3.   FURTHER, FOR PURPOSES OF US GAAP, IT IS OUR VIEW THAT THE LEASE TERM SHOULD
     BE CONFINED TO THE FIXED NON-CANCELLABLE TERM OF THE LEASE UNLESS THE
     LESSEE HAS THE CONTRACTUAL OPTION TO RENEW. IF SUCH AN OPTION IS CONTAINED
     WITHIN THE LEASE AGREEMENT, PLEASE PROVIDE US WITH A COPY OF THE AGREEMENT
     IN SUPPORT OF YOUR RESPONSE. ALTERNATIVELY, IF YOU CAN PROVIDE US WITH
     GOVERNMENT CORRESPONDENCE OR OTHER DOCUMENTATION THAT CONCLUSIVELY
     DEMONSTRATES THAT YOU HAD SPECIFIC REASON, AT LEASE INCEPTION, TO BELIEVE
     THAT THE GOVERNMENT WOULD GRANT THE RENEWAL OF YOUR LAND LEASES AT THE
     EXPIRATION OF THE FIXED NON-CANCELLABLE TERMS OF THESE LEASES, WE ARE
     WILLING TO REVIEW AND CONSIDER THAT DOCUMENTATION. PLEASE REVISE OR ADVISE.

     IN THIS REGARD, YOUR ATTENTION IS INVITED TO THE FORM 20-F FILED BY
     KOWLOON-CANTON RAILWAY CORPORATION FOR THE FISCAL YEAR ENDED DECEMBER 31,
     2005. PLEASE NOTE THAT THE DEPRECIABLE LIVES OF TUNNELS, BRIDGES AND ROADS
     HAVE BEEN RESTATED DOWNWARD FOR PURPOSES OF BOTH HK GAAP AND US GAAP.

     As mentioned in the Company's response to Comment 2:

     o    As represented by the Company's PRC counsel, it is customary for the
          land use rights lease agreements in the PRC to be silent on renewal
          options.
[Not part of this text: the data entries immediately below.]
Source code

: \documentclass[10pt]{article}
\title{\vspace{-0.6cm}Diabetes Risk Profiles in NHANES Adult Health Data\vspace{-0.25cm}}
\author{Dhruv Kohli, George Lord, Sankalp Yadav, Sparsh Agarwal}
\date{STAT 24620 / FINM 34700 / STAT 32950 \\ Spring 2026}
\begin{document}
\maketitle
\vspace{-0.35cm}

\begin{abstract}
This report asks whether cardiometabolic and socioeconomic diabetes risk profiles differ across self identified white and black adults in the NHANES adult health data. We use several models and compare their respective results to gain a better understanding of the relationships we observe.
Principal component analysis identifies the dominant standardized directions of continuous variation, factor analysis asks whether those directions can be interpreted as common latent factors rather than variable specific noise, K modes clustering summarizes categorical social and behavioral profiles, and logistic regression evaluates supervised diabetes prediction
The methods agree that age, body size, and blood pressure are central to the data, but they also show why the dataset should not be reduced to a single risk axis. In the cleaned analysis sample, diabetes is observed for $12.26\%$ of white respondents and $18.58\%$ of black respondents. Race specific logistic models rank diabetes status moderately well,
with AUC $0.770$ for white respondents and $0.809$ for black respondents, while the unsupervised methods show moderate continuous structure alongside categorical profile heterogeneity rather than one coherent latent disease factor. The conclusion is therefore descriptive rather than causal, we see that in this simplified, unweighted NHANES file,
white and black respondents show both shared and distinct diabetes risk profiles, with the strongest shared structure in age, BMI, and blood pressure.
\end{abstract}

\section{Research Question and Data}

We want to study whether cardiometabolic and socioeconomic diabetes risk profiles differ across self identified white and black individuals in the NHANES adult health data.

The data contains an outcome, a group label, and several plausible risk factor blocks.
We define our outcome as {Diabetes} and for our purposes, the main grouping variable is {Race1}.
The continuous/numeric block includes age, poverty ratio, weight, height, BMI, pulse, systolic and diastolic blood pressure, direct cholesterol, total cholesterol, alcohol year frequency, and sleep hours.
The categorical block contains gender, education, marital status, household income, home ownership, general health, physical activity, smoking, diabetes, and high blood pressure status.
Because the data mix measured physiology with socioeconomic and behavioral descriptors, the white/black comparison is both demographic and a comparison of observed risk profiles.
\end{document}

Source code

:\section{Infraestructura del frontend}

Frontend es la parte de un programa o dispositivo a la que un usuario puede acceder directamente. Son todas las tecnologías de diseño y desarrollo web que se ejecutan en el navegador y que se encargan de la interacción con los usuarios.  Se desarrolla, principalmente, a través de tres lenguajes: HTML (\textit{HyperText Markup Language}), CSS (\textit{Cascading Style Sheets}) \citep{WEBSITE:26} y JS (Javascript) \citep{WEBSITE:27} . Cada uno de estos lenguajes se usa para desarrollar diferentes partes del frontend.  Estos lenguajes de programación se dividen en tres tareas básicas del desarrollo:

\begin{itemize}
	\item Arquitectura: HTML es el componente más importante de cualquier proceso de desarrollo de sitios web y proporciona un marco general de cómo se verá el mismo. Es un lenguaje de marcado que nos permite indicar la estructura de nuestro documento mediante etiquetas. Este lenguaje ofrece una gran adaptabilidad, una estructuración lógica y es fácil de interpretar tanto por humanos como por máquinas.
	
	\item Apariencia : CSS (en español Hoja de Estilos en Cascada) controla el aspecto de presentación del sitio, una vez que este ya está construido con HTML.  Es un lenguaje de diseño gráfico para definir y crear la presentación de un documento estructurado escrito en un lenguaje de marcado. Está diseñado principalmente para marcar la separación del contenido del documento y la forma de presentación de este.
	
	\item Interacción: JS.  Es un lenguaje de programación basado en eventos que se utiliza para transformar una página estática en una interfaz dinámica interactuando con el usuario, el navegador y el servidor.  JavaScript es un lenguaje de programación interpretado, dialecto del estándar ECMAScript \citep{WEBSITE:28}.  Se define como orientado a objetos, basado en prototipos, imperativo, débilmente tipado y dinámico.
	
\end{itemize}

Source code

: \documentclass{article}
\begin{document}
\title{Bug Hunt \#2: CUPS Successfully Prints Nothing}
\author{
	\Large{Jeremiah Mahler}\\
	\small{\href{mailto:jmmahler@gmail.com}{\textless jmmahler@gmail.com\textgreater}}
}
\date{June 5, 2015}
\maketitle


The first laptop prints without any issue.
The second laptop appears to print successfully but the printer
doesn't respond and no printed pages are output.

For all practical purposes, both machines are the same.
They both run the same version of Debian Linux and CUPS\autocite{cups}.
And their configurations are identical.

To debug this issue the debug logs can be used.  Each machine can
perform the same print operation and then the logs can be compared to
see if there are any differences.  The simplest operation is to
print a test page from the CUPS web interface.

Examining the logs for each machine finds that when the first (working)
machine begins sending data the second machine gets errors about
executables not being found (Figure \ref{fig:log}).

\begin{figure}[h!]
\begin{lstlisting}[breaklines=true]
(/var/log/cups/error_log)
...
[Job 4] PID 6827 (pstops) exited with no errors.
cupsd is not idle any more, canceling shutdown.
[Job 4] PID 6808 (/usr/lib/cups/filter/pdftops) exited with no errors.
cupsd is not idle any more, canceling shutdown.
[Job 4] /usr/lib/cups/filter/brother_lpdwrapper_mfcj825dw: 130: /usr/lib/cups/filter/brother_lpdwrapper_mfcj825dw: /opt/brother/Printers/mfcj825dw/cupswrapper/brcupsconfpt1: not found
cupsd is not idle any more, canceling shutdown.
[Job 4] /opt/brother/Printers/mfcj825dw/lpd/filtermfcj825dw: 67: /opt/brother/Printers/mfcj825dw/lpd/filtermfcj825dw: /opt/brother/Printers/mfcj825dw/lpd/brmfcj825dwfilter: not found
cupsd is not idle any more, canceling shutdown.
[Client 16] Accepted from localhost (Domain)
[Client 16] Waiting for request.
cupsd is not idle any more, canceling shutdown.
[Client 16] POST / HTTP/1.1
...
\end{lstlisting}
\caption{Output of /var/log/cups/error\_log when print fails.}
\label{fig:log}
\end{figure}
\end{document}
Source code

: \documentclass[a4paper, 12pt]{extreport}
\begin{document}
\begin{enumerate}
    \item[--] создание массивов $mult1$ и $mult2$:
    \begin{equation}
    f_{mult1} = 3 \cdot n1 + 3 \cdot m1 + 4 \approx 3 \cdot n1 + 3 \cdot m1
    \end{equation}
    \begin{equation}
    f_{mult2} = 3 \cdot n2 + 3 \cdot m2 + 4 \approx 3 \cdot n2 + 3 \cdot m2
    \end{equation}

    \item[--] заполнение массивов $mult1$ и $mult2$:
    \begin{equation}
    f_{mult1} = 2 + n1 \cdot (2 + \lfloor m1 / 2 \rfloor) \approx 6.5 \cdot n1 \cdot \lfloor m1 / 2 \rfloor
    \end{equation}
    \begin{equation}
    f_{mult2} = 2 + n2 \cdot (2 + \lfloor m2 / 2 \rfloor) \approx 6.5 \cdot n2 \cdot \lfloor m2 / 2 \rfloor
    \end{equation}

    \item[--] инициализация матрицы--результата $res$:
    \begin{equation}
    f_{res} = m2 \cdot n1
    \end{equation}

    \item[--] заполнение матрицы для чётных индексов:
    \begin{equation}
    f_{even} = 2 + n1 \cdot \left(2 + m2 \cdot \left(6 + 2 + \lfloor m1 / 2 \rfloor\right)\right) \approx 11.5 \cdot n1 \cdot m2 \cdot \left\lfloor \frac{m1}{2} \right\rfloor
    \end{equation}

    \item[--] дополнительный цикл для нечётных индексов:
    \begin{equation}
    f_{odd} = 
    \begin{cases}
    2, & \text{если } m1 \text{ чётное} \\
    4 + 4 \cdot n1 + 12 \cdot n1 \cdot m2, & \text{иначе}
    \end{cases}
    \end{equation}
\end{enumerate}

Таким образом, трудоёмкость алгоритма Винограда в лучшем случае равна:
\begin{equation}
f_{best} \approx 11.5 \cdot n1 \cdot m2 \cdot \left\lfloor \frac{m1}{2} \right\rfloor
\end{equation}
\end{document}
The Company further advises the Staff that the Company's
          lease agreements are non-cancellable;

     o    The Law of the People's Republic of China on the Administration of
          Urban Real Estate is the relevant law which provides the Company with
          the legal right to seek renewal of the land use rights leases;

     o    The Company has had discussions with the MOR and obtained legal
          representations from the Company's PRC counsel that confirm the
          Company's understanding that the Law of the People's Republic of China
          on the Administration of Urban Real Estate provides the Company with a
          legal right to apply for the renewal of the leases upon expiry of the
          current lease terms, and that such renewal will be obtained unless it
          is in the public interest to take back the land; and

     o    The Company has been advised by the Company's PRC counsel that the
          process of renewal of the lease term involves the submission of a
          written application to the relevant Land Bureau by the MOR on the
          Company's behalf. The Company has discussed and agreed this
          understanding with the MOR.

     Under US GAAP, Paragraph 22 a) of FAS 98 makes the following reference in
     the definition of lease term:

     Lease term. The fixed non-cancellable term of the lease plus ..........(ii)
     all periods, if any, for which failure to renew the lease imposes a penalty
     (as defined in paragraph 5(o)) on the lessee in such amount that a renewal
     appears, at the inception of the lease, to be reasonably assured........."



Page 7

     Furthermore, Paragraph 22 a) of FAS 98 clarifies that:

     "...A lease that is cancellable (a) only upon the occurrence of some remote
     contingency, (b) only with the permission of the lessor, (c) only if the
     lessee enters into a new lease with the same lessor, or (d) only if the
     lessee incurs a penalty in such amount that continuation of the lease
     appears, at inception, reasonably assured shall be considered
     "non-cancellable" for purposes of this definition."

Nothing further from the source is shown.